Exercise prompt:
Where a line below carries the word "disponibles", include it in the count, then give the count alone.

+--

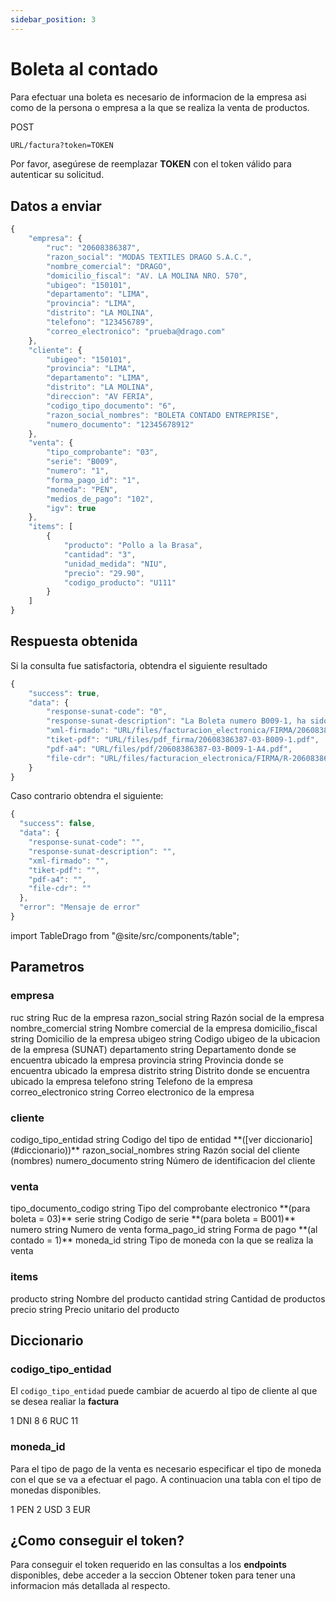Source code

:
 ```yaml
---
sidebar_position: 3
---
```


# Boleta al contado

Para efectuar una boleta es necesario de informacion de la empresa asi como de la persona o empresa a la que se realiza la venta de productos.

<div class="flex">
<div class="post">POST</div>
<div class="url"> 

```bash
URL/factura?token=TOKEN
```
</div>
</div>

Por favor, asegúrese de reemplazar **TOKEN** con el token válido para autenticar su solicitud.

## Datos a enviar

```js
{
    "empresa": {
        "ruc": "20608386387",
        "razon_social": "MODAS TEXTILES DRAGO S.A.C.",
        "nombre_comercial": "DRAGO",
        "domicilio_fiscal": "AV. LA MOLINA NRO. 570",
        "ubigeo": "150101",
        "departamento": "LIMA",
        "provincia": "LIMA",
        "distrito": "LA MOLINA",
        "telefono": "123456789",
        "correo_electronico": "prueba@drago.com"
    },
    "cliente": {
        "ubigeo": "150101",
        "provincia": "LIMA",
        "departamento": "LIMA",
        "distrito": "LA MOLINA",
        "direccion": "AV FERIA",
        "codigo_tipo_documento": "6",
        "razon_social_nombres": "BOLETA CONTADO ENTREPRISE",
        "numero_documento": "12345678912"
    },
    "venta": {
        "tipo_comprobante": "03",
        "serie": "B009",
        "numero": "1",
        "forma_pago_id": "1",
        "moneda": "PEN",
        "medios_de_pago": "102",
        "igv": true
    },
    "items": [
        {
            "producto": "Pollo a la Brasa",
            "cantidad": "3",
            "unidad_medida": "NIU",
            "precio": "29.90",
            "codigo_producto": "U111"
        }
    ]
}
```

## Respuesta obtenida

Si la consulta fue satisfactoria, obtendra el siguiente resultado

```js
{
    "success": true,
    "data": {
        "response-sunat-code": "0",
        "response-sunat-description": "La Boleta numero B009-1, ha sido aceptada",
        "xml-firmado": "URL/files/facturacion_electronica/FIRMA/20608386387-03-B009-1.xml",
        "tiket-pdf": "URL/files/pdf_firma/20608386387-03-B009-1.pdf",
        "pdf-a4": "URL/files/pdf/20608386387-03-B009-1-A4.pdf",
        "file-cdr": "URL/files/facturacion_electronica/FIRMA/R-20608386387-03-B009-1.xml"
    }
}
```

Caso contrario obtendra el siguiente:

```js
{
  "success": false,
  "data": {
    "response-sunat-code": "",
    "response-sunat-description": "",
    "xml-firmado": "",
    "tiket-pdf": "",
    "pdf-a4": "",
    "file-cdr": ""
  },
  "error": "Mensaje de error"
}
```
import TableDrago from "@site/src/components/table"; 

## Parametros

### empresa

<TableDrago thead="Parametro, Tipo, Descripción">
<tr>
    <td>ruc</td>
    <td>string</td>
    <td>Ruc de la empresa</td>
</tr>
<tr>
    <td>razon_social</td>
    <td>string</td>
    <td>Razón social de la empresa</td>
</tr>
<tr>
    <td>nombre_comercial</td>
    <td>string</td>
    <td>Nombre comercial de la empresa</td>
</tr>
<tr>
    <td>domicilio_fiscal</td>
    <td>string</td>
    <td>Domicilio de la empresa</td>
</tr>
<tr>
    <td>ubigeo</td>
    <td>string</td>
    <td>Codigo ubigeo de la ubicacion de la empresa (SUNAT)</td>
</tr>
<tr>
    <td>departamento</td>
    <td>string</td>
    <td>Departamento donde se encuentra ubicado la empresa</td>
</tr>
<tr>
    <td>provincia</td>
    <td>string</td>
    <td>Provincia donde se encuentra ubicado la empresa</td>
</tr>
<tr>
    <td>distrito</td>
    <td>string</td>
    <td>Distrito donde se encuentra ubicado la empresa</td>
</tr>
<tr>
    <td>telefono</td>
    <td>string</td>
    <td>Telefono de la empresa</td>
</tr>
<tr>
    <td>correo_electronico</td>
    <td>string</td>
    <td>Correo electronico de la empresa</td>
</tr>
</TableDrago>

### cliente

<TableDrago thead="Parametro, Tipo, Descripción">
<tr>
    <td>codigo_tipo_entidad</td>
    <td>string</td>
    <td>Codigo del tipo de entidad **([ver diccionario](#diccionario))**</td>
</tr>
<tr>
    <td>razon_social_nombres</td>
    <td>string</td>
    <td>Razón social del cliente (nombres)</td>
</tr>
<tr>
    <td>numero_documento</td>
    <td>string</td>
    <td>Número de identificacion del cliente</td>
</tr>
</TableDrago>

### venta

<TableDrago thead="Parametro, Tipo, Descripción">
<tr>
    <td>tipo_documento_codigo</td>
    <td>string</td>
    <td>Tipo del comprobante electronico **(para boleta = 03)**</td>
</tr>
<tr>
    <td>serie</td>
    <td>string</td>
    <td>Codigo de serie **(para boleta = B001)**</td>
</tr>
<tr>
    <td>numero</td>
    <td>string</td>
    <td>Numero de venta</td>
</tr>
<tr>
    <td>forma_pago_id</td>
    <td>string</td>
    <td>Forma de pago **(al contado = 1)**</td>
</tr>
<tr>
    <td>moneda_id</td>
    <td>string</td>
    <td>Tipo de moneda con la que se realiza la venta</td>
</tr>
</TableDrago>

### items

<TableDrago thead="Parametro, Tipo, Descripción">
<tr>
    <td>producto</td>
    <td>string</td>
    <td>Nombre del producto</td>
</tr>
<tr>
    <td>cantidad</td>
    <td>string</td>
    <td>Cantidad de productos</td>
</tr>
<tr>
    <td>precio</td>
    <td>string</td>
    <td>Precio unitario del producto</td>
</tr>
</TableDrago>

## Diccionario

### codigo_tipo_entidad

El `codigo_tipo_entidad` puede cambiar de acuerdo al tipo de cliente al que se desea realiar la **factura**

<TableDrago thead="codigo_tipo_entidad, Entidad, Digitos">
<tr>
    <td>1</td>
    <td>DNI</td>
    <td>8</td>
</tr>
<tr>
    <td>6</td>
    <td>RUC</td>
    <td>11</td>
</tr>
</TableDrago>

### moneda_id

Para el tipo de pago de la venta es necesario especificar el tipo de moneda con el que se va a efectuar el pago. A continuacion una tabla con el tipo de monedas disponibles.

<TableDrago thead="moneda_id, Tipo de moneda">
<tr>
    <td>1</td>
    <td>PEN</td>
</tr>
<tr>
    <td>2</td>
    <td>USD</td>
</tr>
<tr>
    <td>3</td>
    <td>EUR</td>
</tr>
</TableDrago>

## ¿Como conseguir el token?
Para conseguir el token requerido en las consultas a los **endpoints** disponibles, debe acceder a la seccion Obtener token para tener una informacion más detallada al respecto.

+--

Output below:
2